En conclusion, M. Michel Sordi a rappelé que la construction de l'Europe de la défense était indissociable de l'ambition d'une Europe responsable et crédible sur la scène internationale. Il n'y aura pas de vraie diplomatie européenne sans une Union disposant des moyens d'agir, y compris sur le plan militaire quand cela est nécessaire. Bien sûr, la France ne fera rien toute seule. Mais elle doit agir dans un esprit d'ouverture et de souplesse pour persuader ses principaux partenaires de se saisir des avancées du traité de Lisbonne.

Il a ensuite proposé à la commission de donner un avis favorable à l'adoption des dispositions relatives à la politique de sécurité et de défense commune du projet de loi autorisant la ratification du traité de Lisbonne.

Le président Guy Teissier a estimé qu'en matière de défense, le Traité de Lisbonne ressemblait à une forme d'auberge espagnole.
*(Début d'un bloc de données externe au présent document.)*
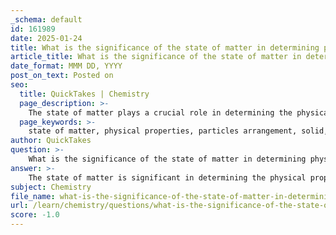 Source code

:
 ```yaml
---
_schema: default
id: 161989
date: 2025-01-24
title: What is the significance of the state of matter in determining physical properties?
article_title: What is the significance of the state of matter in determining physical properties?
date_format: MMM DD, YYYY
post_on_text: Posted on
seo:
  title: QuickTakes | Chemistry
  page_description: >-
    The state of matter plays a crucial role in determining the physical properties of substances by influencing particle arrangement, energy levels, and properties such as density, melting point, and boiling point.
  page_keywords: >-
    state of matter, physical properties, particles arrangement, solid, liquid, gas, density, kinetic energy, phase transitions, melting point, boiling point, conductivity, viscosity, surface tension, energy input, natural phenomena, scientific research, industrial processes
author: QuickTakes
question: >-
    What is the significance of the state of matter in determining physical properties?
answer: >-
    The state of matter is significant in determining the physical properties of a substance because it directly influences how the particles of that substance are arranged and how they interact with one another. The three primary states of matter—solid, liquid, and gas—exhibit distinct characteristics that affect various physical properties.\n\n1. **Arrangement of Particles**:\n   - **Solids**: In solids, particles are closely packed in a fixed arrangement, which gives solids a definite shape and volume. This close packing results in high density and rigidity, making solids resistant to compression.\n   - **Liquids**: In liquids, particles are still close together but can move past one another, allowing liquids to take the shape of their container while maintaining a fixed volume. This fluidity contributes to properties such as viscosity and surface tension.\n   - **Gases**: In gases, particles are far apart and move freely, resulting in neither a fixed shape nor a fixed volume. Gases can expand to fill their container, which leads to low density and high compressibility.\n\n2. **Energy of Particles**:\n   - The energy of the particles also varies with the state of matter. In solids, particles have low kinetic energy, while in liquids, the kinetic energy is higher, allowing for movement. In gases, the kinetic energy is at its highest, leading to rapid movement and collisions between particles.\n\n3. **Phase Transitions**:\n   - The transitions between states of matter (melting, freezing, evaporation, condensation) are physical changes that illustrate how energy input or removal can alter the state and, consequently, the physical properties of a substance. For example, when ice (solid) melts to form water (liquid), it changes from a rigid structure to a fluid state, affecting its density and shape.\n\n4. **Impact on Physical Properties**:\n   - The state of matter influences various physical properties such as melting point, boiling point, density, and conductivity. For instance, water has a high boiling point in its liquid state compared to its gaseous state (steam), and its density is higher in the liquid state than in the gaseous state.\n\nIn summary, the state of matter is crucial in determining the physical properties of substances, as it dictates the arrangement and energy of particles, which in turn affects how substances behave and interact in different conditions. Understanding these states and their properties is essential for explaining natural phenomena, conducting scientific research, and applying this knowledge in industrial processes.
subject: Chemistry
file_name: what-is-the-significance-of-the-state-of-matter-in-determining-physical-properties.md
url: /learn/chemistry/questions/what-is-the-significance-of-the-state-of-matter-in-determining-physical-properties
score: -1.0
---
```


&nbsp; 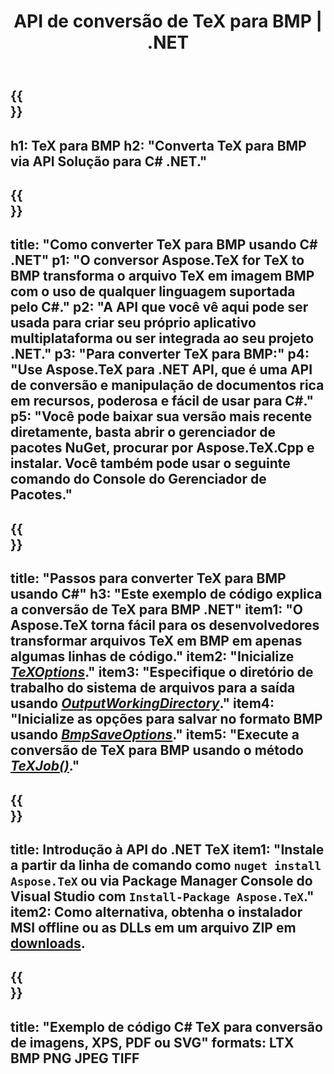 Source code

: ﻿---
translation: true
template: /_templates/_conversion-child-net.md
title: API de conversão de TeX para BMP | .NET
description: Funcionalidade de conversão de TeX para BMP. Integre esta biblioteca .NET local em seu projeto ou use aplicativos multiplataforma para converter TeX em BMP.
keywords: 'tex para bmp api net, tex2bmp integre c #'
url: /net/conversion/tex-to-bmp/
family: tex
platformtag: net
feature: conversion
informat: TEX
outformat: BMP
otherformats: PNG JPEG TIFF PDF SVG XPS
---

{{<section banner>}}
---
h1: TeX para BMP
h2: "Converta TeX para BMP via API Solução para C# .NET."
---

{{<section overview>}}
---
title: "Como converter TeX para BMP usando C# .NET"
p1: "O conversor Aspose.TeX for TeX to BMP transforma o arquivo TeX em imagem BMP com o uso de qualquer linguagem suportada pelo C#."
p2: "A API que você vê aqui pode ser usada para criar seu próprio aplicativo multiplataforma ou ser integrada ao seu projeto .NET."
p3: "Para converter TeX para BMP:"
p4: "Use Aspose.TeX para .NET API, que é uma API de conversão e manipulação de documentos rica em recursos, poderosa e fácil de usar para C#."
p5: "Você pode baixar sua versão mais recente diretamente, basta abrir o gerenciador de pacotes NuGet, procurar por Aspose.TeX.Cpp e instalar. Você também pode usar o seguinte comando do Console do Gerenciador de Pacotes."
---

{{<section feature1>}}
---
title: "Passos para converter TeX para BMP usando C#"
h3: "Este exemplo de código explica a conversão de TeX para BMP .NET"
item1: "O Aspose.TeX torna fácil para os desenvolvedores transformar arquivos TeX em BMP em apenas algumas linhas de código."
item2: "Inicialize [*TeXOptions*](https://reference.aspose.com/tex/net/aspose.tex/texoptions/)."
item3: "Especifique o diretório de trabalho do sistema de arquivos para a saída usando [*OutputWorkingDirectory*](https://reference.aspose.com/tex/net/aspose.tex/texoptions/outputworkingdirectory/)."
item4: "Inicialize as opções para salvar no formato BMP usando [*BmpSaveOptions*](https://reference.aspose.com/tex/net/aspose.tex.presentation.image/bmpsaveoptions/)."
item5: "Execute a conversão de TeX para BMP usando o método [*TeXJob()*](https://reference.aspose.com/tex/net/aspose.tex/texjob/)."
---

{{<section feature2>}}
---
title: Introdução à API do .NET TeX
item1: "Instale a partir da linha de comando como ```nuget install Aspose.TeX``` ou via Package Manager Console do Visual Studio com ```Install-Package Aspose.TeX```."
item2: Como alternativa, obtenha o instalador MSI offline ou as DLLs em um arquivo ZIP em [downloads](https://releases.aspose.com/tex/net).
---

{{<section widget>}}
---
title: "Exemplo de código C# TeX para conversão de imagens, XPS, PDF ou SVG"
formats: LTX BMP PNG JPEG TIFF
--- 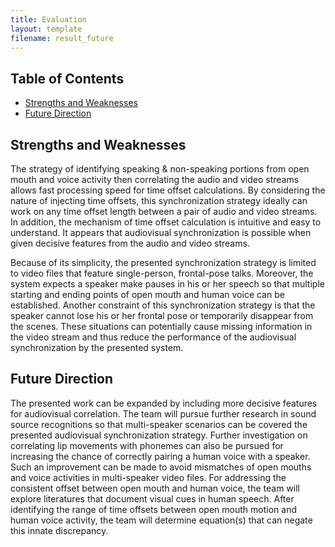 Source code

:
 ```yaml
---
title: Evaluation
layout: template
filename: result_future
--- 
```



## Table of Contents
* [Strengths and Weaknesses](#strengths-and-weaknesses)
* [Future Direction](#future-direction)


## Strengths and Weaknesses
The strategy of identifying speaking & non-speaking portions from open mouth and voice activity then correlating the audio and video streams allows fast processing speed for time offset calculations. By considering the nature of injecting time offsets, this synchronization strategy ideally can work on any time offset length between a pair of audio and video streams. In addition, the mechanism of time offset calculation is intuitive and easy to understand. It appears that audiovisual synchronization is possible when given decisive features from the audio and video streams.

Because of its simplicity, the presented synchronization strategy is limited to video files that feature single-person, frontal-pose talks. Moreover, the system expects a speaker make pauses in his or her speech so that multiple starting and ending points of open mouth and human voice can be established. Another constraint of this synchronization strategy is that the speaker cannot lose his or her frontal pose or temporarily disappear from the scenes. These situations can potentially cause missing information in the video stream and thus reduce the performance of the audiovisual synchronization by the presented system. 


## Future Direction
The presented work can be expanded by including more decisive features for audiovisual correlation. The team will pursue further research in sound source recognitions so that multi-speaker scenarios can be covered the presented audiovisual synchronization strategy. Further investigation on correlating lip movements with phonemes can also be pursued for increasing the chance of correctly pairing a human voice with a speaker. Such an improvement can be made to avoid mismatches of open mouths and voice activities in multi-speaker video files. For addressing the consistent offset between open mouth and human voice, the team will explore literatures that document visual cues in human speech. After identifying the range of time offsets between open mouth motion and human voice activity, the team will determine equation(s) that can negate this innate discrepancy.

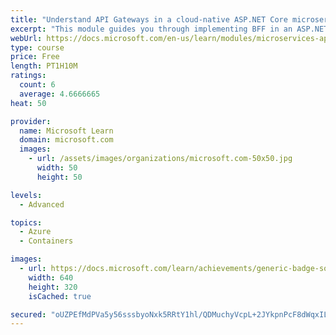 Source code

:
 ```yaml
---
title: "Understand API Gateways in a cloud-native ASP.NET Core microservices app"
excerpt: "This module guides you through implementing BFF in an ASP.NET Core microservices app."
webUrl: https://docs.microsoft.com/en-us/learn/modules/microservices-apigateway-aspnet-core/
type: course
price: Free
length: PT1H10M
ratings:
  count: 6
  average: 4.6666665
heat: 50

provider:
  name: Microsoft Learn
  domain: microsoft.com
  images:
    - url: /assets/images/organizations/microsoft.com-50x50.jpg
      width: 50
      height: 50

levels:
  - Advanced

topics:
  - Azure
  - Containers

images:
  - url: https://docs.microsoft.com/learn/achievements/generic-badge-social.png
    width: 640
    height: 320
    isCached: true

secured: "oUZPEfMdPVa5y56sssbyoNxk5RRtY1hl/QDMuchyVcpL+2JYkpnPcF8dWqxIL8lVuU/sx2yvhvcuZNa3LWbvP1KsU12pRW47sPNBMYXPn5jj2xNJxaUu3Iy725QspLHuT/N8gynjfUZfYFQtJU0qt6Qu9UYTtHkVKD5sTlpfSdFwNMRiF6bgNSVXXXlvMwHMxi65wiAXz3atucIALBmDovLiYFGg2hZHoY6xPnPjYQWAyirVXFrbBm39/5Oet2ysprmx50Qm+4c7xxtPIJYziEecLY1jvXrdoNs5uplkNrsssIYIIAloG/2wJne43v9dQ/oHaMzUkpF2NwB7XXzAkCjwJ21SJzWxzsRR31E5+/g0yF/A/E1+Y6Jm3z98T2mhMOLn8tXGqZwlz6Jout9UOl24pblK1EXG3BgCZhMRk94=;I5cHmAeoQ61stK3ZK1z4zA=="
---
```


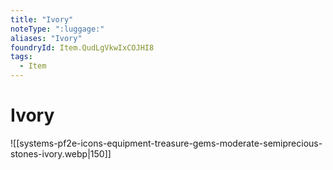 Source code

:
 ```yaml
---
title: "Ivory"
noteType: ":luggage:"
aliases: "Ivory"
foundryId: Item.QudLgVkwIxCOJHI8
tags:
  - Item
---
```


# Ivory
![[systems-pf2e-icons-equipment-treasure-gems-moderate-semiprecious-stones-ivory.webp|150]]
Les États membres peuvent apporter à l'Union les moyens qu'ils choisissent, lorsqu'ils le désirent.

PermalienPhoto de Bernard Deflesselles

a confirmé que tel était bien l'état d'esprit qui avait présidé à l'élaboration du traité. Il a ajouté qu'il se consacrait actuellement avec plaisir, conjointement avec M. Gilbert Le Bris, au groupe de travail sur l'Europe de la défense constitué au sein de la commission. Deux axes de réflexion ont été choisis. Le premier porte sur les aspects institutionnels de la politique de sécurité et de défense commune. À ce titre, le groupe de travail a notamment rencontré le nouveau directeur de l'AED afin d'évaluer les progrès potentiels. La seconde préoccupation concerne les questions de coopérations et de consolidations industrielles. Il s'agit d'un domaine complexe, où les avancées ne peuvent être obtenues qu'à la suite d'un travail patient. En tout état de cause, la volonté des États est déterminante dans la dynamique de l'Europe de la défense. Le groupe de travail présentera une communication d'étape à la commission au cours du printemps.

Conformément aux conclusions du rapporteur, la commission a ensuite émis un avis favorable à l'adoption des dispositions relatives à la politique de sécurité et de défense commune du projet de loi autorisant la ratification du traité de Lisbonne modifiant le traité sur l'Union européenne, le traité instituant la Communauté européenne et certains actes connexes.